Your head is light, your blood is warm

 

Voices call you close, and your body’s yearning

Eyes of wonder as a child gaze as they turn

If invited in, will you join the dance?

Or step away within your trance?

 

Is this all a dream? Or midsummer madness?

Apparitions of the mind? Or Nature’s own?

Questions of the night ask if it’s so

The dawn brings what we’ll never know.

 

And when I quiet myself and my history

I can hear the music wisdom in everything

 

            Rise moon, with streaming hair,

            Touch this weary human care,

            Lighten us to mystery,

            To darkness, to change, eternally

 

Forest pulse and pull me into the living world

Creatures are of Her unquestioning, simply being

 

            Enveloped by the tree,

            I take you to me willingly,

            Whispers flicker endlessly,

            In voices of an ancient sea

            Rise Moon …

 

In the twilight time when the colors turn

Hidden eyes within the leaves peer out unobserved

Will you walk the path that you can see?

Or slip away between the trees?

 

Ruth Barrett- voice, fretted dulcimer

Scott Fraser – synthesizer

Cyntia Smith – fretted dulcimer

Caroline Waters – voice, synthesizer

 

2. FAERIE’S LOVE SONG

Trad, with additional verses by Ruth Barrett and Cyntia Smith, from the recording The Early Years, Aeolus Music, BMI/Tidal Time, BMI.

 

This is a courtship song between a being of the faerie realm and her mortal lover. Such tryst’s are reported to occur with more frequency than people like to admit!

 

Chorus:

Why should I sit and sigh?

Pullin’ brackin, pullin’ bracken

Why should I sit and sigh,

On a hillside weary?

 

When I see the plover risin’

Or the curlew wheelin

It’s then I’ll court my mortal lover,

Back to me is stealin’

 

When the moon begins her waning

I sit by the water

Where the one in silver starlight

Loved the faerie’s daughter.

 

Ah but there is something wanting

Ah but I am weary,

Come me blithe and bonny traidee

Come o’er the knolls to cheer me

 

Who is that I see before me?

Through the willow peering,

A smile as sweet as hawthorn blooming

My love is come to cheer me.

 

Ruth Barrett – voice

Cyntia Smith – fretted dulcimer

Sylvia Woods – Celtic harp

 

3. SONG OF THE WANDERING AENGUS  

Words by W.B. Yeats (1865-1939), Music by Ruth Barrett, from the recording Deepening, Tidal Time, BMI.

 

Yeat’s wrote this transcendent poem at age 32, inspired by faerie lore and belief of his native Ireland.

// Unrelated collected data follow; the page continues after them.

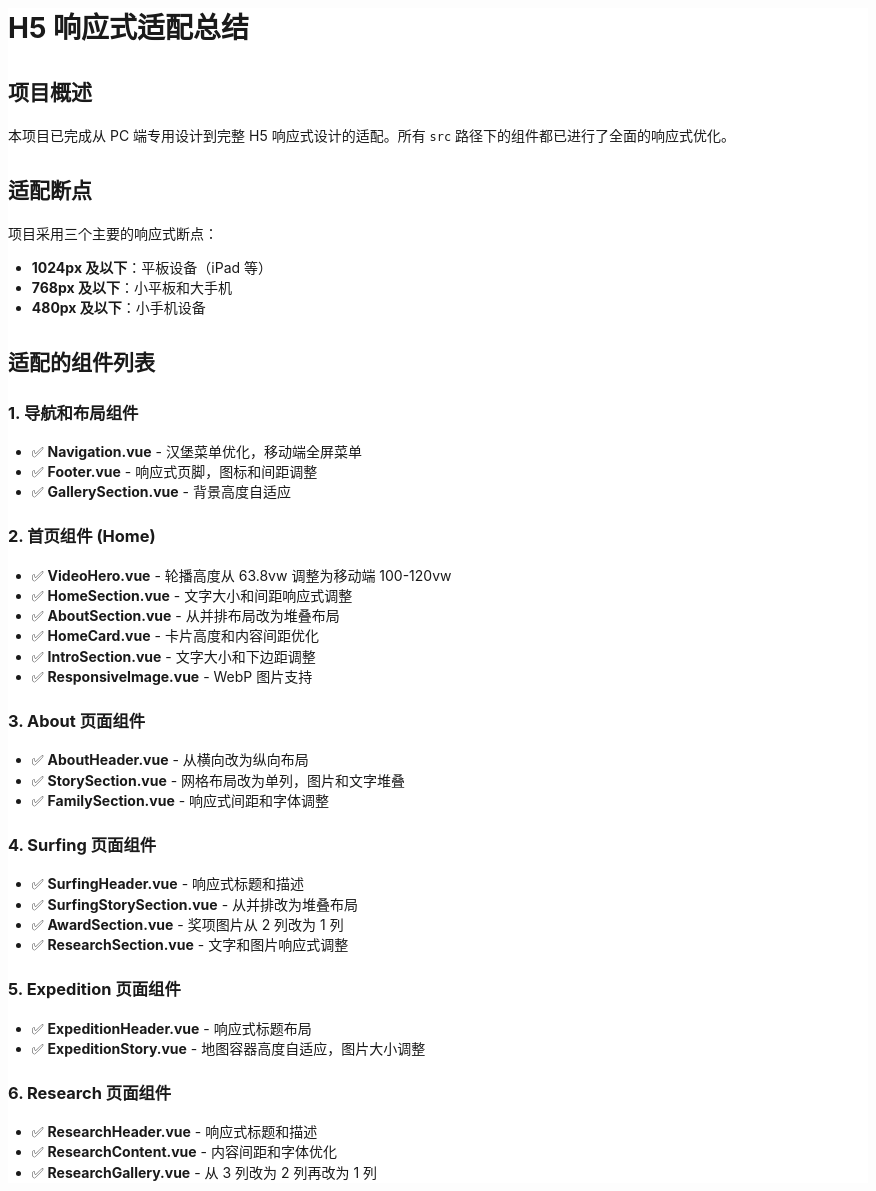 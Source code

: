 # H5 响应式适配总结

## 项目概述
本项目已完成从 PC 端专用设计到完整 H5 响应式设计的适配。所有 `src` 路径下的组件都已进行了全面的响应式优化。

## 适配断点
项目采用三个主要的响应式断点：
- **1024px 及以下**：平板设备（iPad 等）
- **768px 及以下**：小平板和大手机
- **480px 及以下**：小手机设备

## 适配的组件列表

### 1. 导航和布局组件
- ✅ **Navigation.vue** - 汉堡菜单优化，移动端全屏菜单
- ✅ **Footer.vue** - 响应式页脚，图标和间距调整
- ✅ **GallerySection.vue** - 背景高度自适应

### 2. 首页组件 (Home)
- ✅ **VideoHero.vue** - 轮播高度从 63.8vw 调整为移动端 100-120vw
- ✅ **HomeSection.vue** - 文字大小和间距响应式调整
- ✅ **AboutSection.vue** - 从并排布局改为堆叠布局
- ✅ **HomeCard.vue** - 卡片高度和内容间距优化
- ✅ **IntroSection.vue** - 文字大小和下边距调整
- ✅ **ResponsiveImage.vue** - WebP 图片支持

### 3. About 页面组件
- ✅ **AboutHeader.vue** - 从横向改为纵向布局
- ✅ **StorySection.vue** - 网格布局改为单列，图片和文字堆叠
- ✅ **FamilySection.vue** - 响应式间距和字体调整

### 4. Surfing 页面组件
- ✅ **SurfingHeader.vue** - 响应式标题和描述
- ✅ **SurfingStorySection.vue** - 从并排改为堆叠布局
- ✅ **AwardSection.vue** - 奖项图片从 2 列改为 1 列
- ✅ **ResearchSection.vue** - 文字和图片响应式调整

### 5. Expedition 页面组件
- ✅ **ExpeditionHeader.vue** - 响应式标题布局
- ✅ **ExpeditionStory.vue** - 地图容器高度自适应，图片大小调整

### 6. Research 页面组件
- ✅ **ResearchHeader.vue** - 响应式标题和描述
- ✅ **ResearchContent.vue** - 内容间距和字体优化
- ✅ **ResearchGallery.vue** - 从 3 列改为 2 列再改为 1 列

My daughter, Amanda Barrett, sings the “young” Aengus, and I sing the “older” Aengus after years of wandering after the mysterious “glimmering girl”.

 

I went out to the hazel wood

because a fire was in my head

and cut and peeled a hazel wand

and hooked a berry to a thread.

 

And when white moths were on the wing

and moth-like stars were flickering out

I dropped the berry in the stream

and caught a little silver trout.

 

When I had laid it on the floor

I went to blow the fire aflame

But something rustled on the floor

and someone called me by my name.

 

It had become a glimmering girl

with apple blossom in her hair

who called me by my name and ran

and vanished through the brightening air

 

Though I am old with wandering

through hollow lands and hills lands

I will find out where she has gone

and kiss her lips and take her hands.

 

And walk among long dappled grass

and pluck till time and times are done

the silver apples of the moon

the golden apples of the sun.

 

Amanda Barrett – “young” voice

Ruth Barrett – dulcimer and “older” voice

Cyntia Smith – dulcimer

Miamon Miller – violins  

Edward Willett – cello

 

4. SHEEBEG AND SHEEMOOR

Turlough O’Carolan (1670 – 1738), Tidal Time, BMI

This harp tune is said to be the first that the blind Irish harper O’Carolan composed. Sheebeg and Sheemoor are two fairy hills reputed as being inhabited by the “good people.”

 

Ruth Barrett – fretted dulcimer

Amanda Barrett - mandolin

Abby DeWald – guitar

Joel Bienenfeld – flute

 

5. BIRDS OF RHIANNON 

words and music by Ruth Barrett, Tidal Time, BMI

 

Rhiannon is a Welsh underworld Goddess, and faerie queen who often travels between the realms of the human world and the Otherworld on a pale white mare. Her name means “Great Queen”, and she is a bringer of sleep, comfort, dreams, change, nightmares, and forgetfulness. The magical birds that accompany Her can sing the dead awake and the living to sleep. Her story is told in the Welsh saga, the Mabinogion, translated by Lady Charlotte Guest. I wrote this ballad at a challenging time in my life where I thought about succumbing to the temptations of the Otherworld. I chose to live in the mid-realm and only visit the Otherworld on occasion.

 

At the turning of the year, when light rose in the skies,

I lay there in my bed, unable to rise.

And there so laden with grief, my heart so heavy with pain,

I felt the weight of the world on my weary frame.

 

I wondered should I rise and meet another day,

Or let my spirit fly to the next world away.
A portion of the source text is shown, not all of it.